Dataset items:
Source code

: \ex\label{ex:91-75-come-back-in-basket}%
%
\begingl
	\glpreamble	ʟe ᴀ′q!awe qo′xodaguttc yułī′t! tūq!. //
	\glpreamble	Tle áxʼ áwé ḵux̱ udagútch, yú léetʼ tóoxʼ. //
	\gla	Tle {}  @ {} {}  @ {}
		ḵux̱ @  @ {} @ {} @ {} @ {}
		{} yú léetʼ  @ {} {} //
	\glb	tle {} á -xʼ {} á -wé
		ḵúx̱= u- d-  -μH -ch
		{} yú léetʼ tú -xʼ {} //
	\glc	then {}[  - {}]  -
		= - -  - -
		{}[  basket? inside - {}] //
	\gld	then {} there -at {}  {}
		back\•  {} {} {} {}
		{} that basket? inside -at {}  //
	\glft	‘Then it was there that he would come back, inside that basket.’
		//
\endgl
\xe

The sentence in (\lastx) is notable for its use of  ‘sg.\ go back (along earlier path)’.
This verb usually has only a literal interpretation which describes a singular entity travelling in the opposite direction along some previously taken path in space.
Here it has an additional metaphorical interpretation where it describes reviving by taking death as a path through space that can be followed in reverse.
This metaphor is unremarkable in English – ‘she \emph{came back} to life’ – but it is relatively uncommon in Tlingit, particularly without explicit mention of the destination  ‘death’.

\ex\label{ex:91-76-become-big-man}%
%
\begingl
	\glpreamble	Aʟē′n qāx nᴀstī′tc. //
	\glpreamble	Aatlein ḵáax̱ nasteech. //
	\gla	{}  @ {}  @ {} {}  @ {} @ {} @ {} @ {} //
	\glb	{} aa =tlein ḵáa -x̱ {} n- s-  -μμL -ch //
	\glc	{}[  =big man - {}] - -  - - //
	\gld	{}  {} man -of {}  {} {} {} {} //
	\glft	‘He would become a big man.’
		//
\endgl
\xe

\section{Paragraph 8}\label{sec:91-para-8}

• [ACTIVITY] Your answer should be one number, the count of lines above that hold "become".

• [TASK OUTPUT] 2